Zen himself, as Dibdin puts it, carries “one of those annoying little Mona Lisa smiles which makes everyone wonder why you’re so pleased with yourself”.  Sewell nailed this piece of the original character set-up in the TV series, and it is something I expected was more brought by the actor than the story but was pleasantly surprised I was wrong.  Dibdin holds enough back so you do not know what Zen is thinking–Zen is quirky in the most mild-mannered of ways.  He has his own classiness like Bond, but in a boy scout sort of way.

I am familiar with Italy but only the history of Italy of ancient times and I found the people of Dibdin’s Italy as conniving and corrupt as Rome’s founders of several centuries past.  No one can be trusted.  Everyone is out for himself.  It is this realization that Dibdin focuses in on through his story of the grotesque concept of the ratking.  His characters, other than Zen, his mother, and a few friends, are an anti-travelogue for Italy.  In several ways the story is a noir piece akin to John Huston’s noir film Chinatown.  Like Jake Gittes, Aurelio Zen doesn’t have all the answers, and as much as he uses skill to unravel a kidnapping and murder case, he stumbles into and out of answers and danger like Gittes.  In the end instinct and a clear internal code of conduct guides Zen and sets us up for future stories.

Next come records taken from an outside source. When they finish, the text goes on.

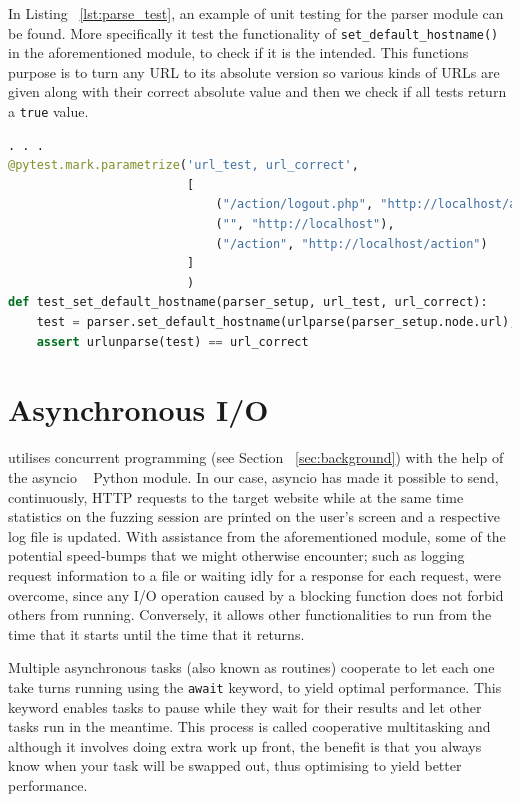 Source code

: In Listing ~\ref{lst:parse_test}, an example of unit testing for the parser module can be found. More specifically it test the functionality of {\tt set\_default\_hostname()} in the aforementioned module, to check if it is the intended. This functions purpose is to turn any URL to its absolute version so various kinds of URLs are given along with their correct absolute value and then we check if all tests return a {\tt true} value.

\begin{lstlisting}[aboveskip=\baselineskip, showstringspaces=false, frame=single, language=Python, columns=flexible, keepspaces=true, caption={\textit{Unit test for method set\_default\_hostname()}}, numberstyle=\color{gray}, numbersep=5pt, label={lst:parse_test}]
. . . 
@pytest.mark.parametrize('url_test, url_correct',
                         [
                             ("/action/logout.php", "http://localhost/action/logout.php"),
                             ("", "http://localhost"),
                             ("/action", "http://localhost/action")
                         ]
                         )
def test_set_default_hostname(parser_setup, url_test, url_correct):
    test = parser.set_default_hostname(urlparse(parser_setup.node.url), urlparse(url_test))
    assert urlunparse(test) == url_correct
\end{lstlisting}

\section{Asynchronous I/O}
\pname{} utilises concurrent programming (see Section ~\ref{sec:background}) with the help of the asyncio ~\cite{asyncio} Python module. In our case, asyncio has made it possible to send, continuously, HTTP requests to the target website while at the same time statistics on the fuzzing session are printed on the user's screen and a respective log file is updated. With assistance from the aforementioned module, some of the potential speed-bumps that we might otherwise encounter; such as logging request information to a file or waiting idly for a response for each request, were overcome, since any I/O operation caused by a blocking function does not forbid others from running. Conversely, it allows other functionalities to run from the time that it starts until the time that it returns. 

Multiple asynchronous tasks (also known as routines) cooperate to let each one take turns running using the {\tt await} keyword, to yield optimal performance. This keyword enables tasks to pause while they wait for their results and let other tasks run in the meantime. This process is called cooperative multitasking and although it involves doing extra work up front, the benefit is that you always know when your task will be swapped out, thus optimising to yield better performance.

Zen is an outsider–a policeman from Venice working in Rome who is shunned by his fellow officers for some past role in working an earlier kidnapping case.  Venetians are looked down upon in Dibdin’s Rome–and the reader gets sucked into stereotypes that at first seem foreign, yet they can easily be replicated in America–how people in one state look down upon another state or region, for example.  The immersion is so deep the reader must stop now and then and ask “am I supposed to know Florencians are aristocratic?”

In Perugia a wealthy patrician calls for help to investigate the kidnapping of a famous friend, a powerful industrialist named Ruggiero Miletti, resulting in a humorous, lengthy passing off of the responsibility until it can land in only one place–our hero’s lap.  The investigation of Miletti’s children becomes the playground for Zen’s sleuthing, despite pressures from every direction to fail at his task, from bosses, government agencies, the family, even the criminals themselves in a nicely strange twist.  The best pacing and action is in the last third of the novel, where Dibdin’s cop is in full stride.  The ending is crafted very well, and includes a jumping off point for future books.

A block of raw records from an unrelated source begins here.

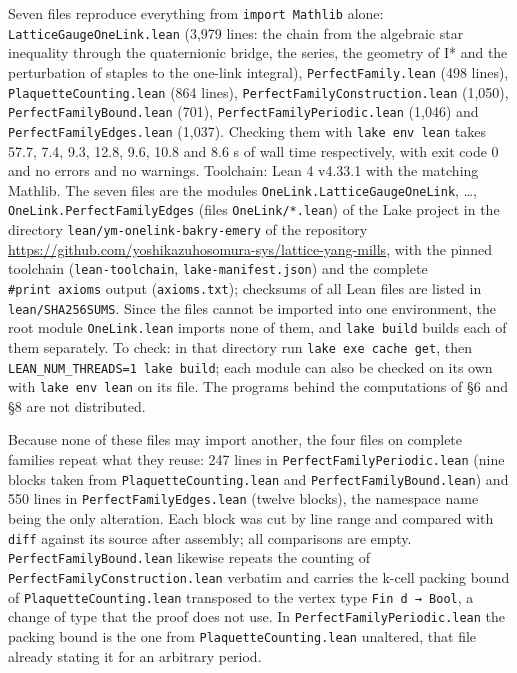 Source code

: \documentclass[11pt,a4paper]{article}
\theoremstyle{named}
\begin{document}
Seven files reproduce everything from \texttt{import\ \allowbreak{}Mathlib} alone: \texttt{LatticeGaugeOneLink.\allowbreak{}lean} (3,979 lines: the chain from the algebraic star inequality through the quaternionic bridge, the series, the geometry of I* and the perturbation of staples to the one-link integral), \texttt{PerfectFamily.\allowbreak{}lean} (498 lines), \texttt{PlaquetteCounting.\allowbreak{}lean} (864 lines), \texttt{PerfectFamilyConstruction.\allowbreak{}lean} (1,050), \texttt{PerfectFamilyBound.\allowbreak{}lean} (701), \texttt{PerfectFamilyPeriodic.\allowbreak{}lean} (1,046) and \texttt{PerfectFamilyEdges.\allowbreak{}lean} (1,037). Checking them with \texttt{lake\ \allowbreak{}env\ \allowbreak{}lean} takes 57.7, 7.4, 9.3, 12.8, 9.6, 10.8 and 8.6 s of wall time respectively, with exit code 0 and no errors and no warnings. Toolchain: Lean 4 v4.33.1 with the matching Mathlib. The seven files are the modules \texttt{OneLink.\allowbreak{}LatticeGaugeOneLink}, \dots, \texttt{OneLink.\allowbreak{}PerfectFamilyEdges} (files \texttt{OneLink/\allowbreak{}*.lean}) of the Lake project in the directory \texttt{lean/\allowbreak{}ym-onelink-bakry-emery} of the repository \url{https://github.com/yoshikazuhosomura-sys/lattice-yang-mills}, with the pinned toolchain (\texttt{lean-toolchain}, \texttt{lake-manifest.\allowbreak{}json}) and the complete \texttt{\#print\ \allowbreak{}axioms} output (\texttt{axioms.\allowbreak{}txt}); checksums of all Lean files are listed in \texttt{lean/\allowbreak{}SHA256SUMS}. Since the files cannot be imported into one environment, the root module \texttt{OneLink.\allowbreak{}lean} imports none of them, and \texttt{lake build} builds each of them separately. To check: in that directory run \texttt{lake exe cache get}, then \texttt{LEAN\_NUM\_THREADS=1 lake build}; each module can also be checked on its own with \texttt{lake env lean} on its file. The programs behind the computations of §6 and §8 are not distributed.

Because none of these files may import another, the four files on complete families repeat what they reuse: 247 lines in \texttt{PerfectFamilyPeriodic.\allowbreak{}lean} (nine blocks taken from \texttt{PlaquetteCounting.\allowbreak{}lean} and \texttt{PerfectFamilyBound.\allowbreak{}lean}) and 550 lines in \texttt{PerfectFamilyEdges.\allowbreak{}lean} (twelve blocks), the namespace name being the only alteration. Each block was cut by line range and compared with \texttt{diff} against its source after assembly; all comparisons are empty. \texttt{PerfectFamilyBound.\allowbreak{}lean} likewise repeats the counting of \texttt{PerfectFamilyConstruction.\allowbreak{}lean} verbatim and carries the k-cell packing bound of \texttt{PlaquetteCounting.\allowbreak{}lean} transposed to the vertex type \texttt{Fin\ \allowbreak{}d\ \allowbreak{}→\ \allowbreak{}Bool}, a change of type that the proof does not use. In \texttt{PerfectFamilyPeriodic.\allowbreak{}lean} the packing bound is the one from \texttt{PlaquetteCounting.\allowbreak{}lean} unaltered, that file already stating it for an arbitrary period.
\end{document}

Did Miletti’s own family kidnap him for a ransom to help the family’s failing businesses?   Or did individual family members play some role in this dark web of lies?  … the lavish son Daniele, the ethereal and seductive daughter Cinzia, the perverted son Silvio, the conniving son Pietro…  Is Zen himself just part of the ratking or is that imagery itself flawed?  As Zen forges ahead he learns that his own survival may depend on his ability to adapt and succeed at this single case.  Dibdin’s introduction to Zen in Ratkingreveals a measured character in a very dark world, but a character you will want to see again very soon.

One comment

  1. Great review! My wife and I loved Zen on BBC last summer too. Such a great character and the backdrop of Italy…very cool.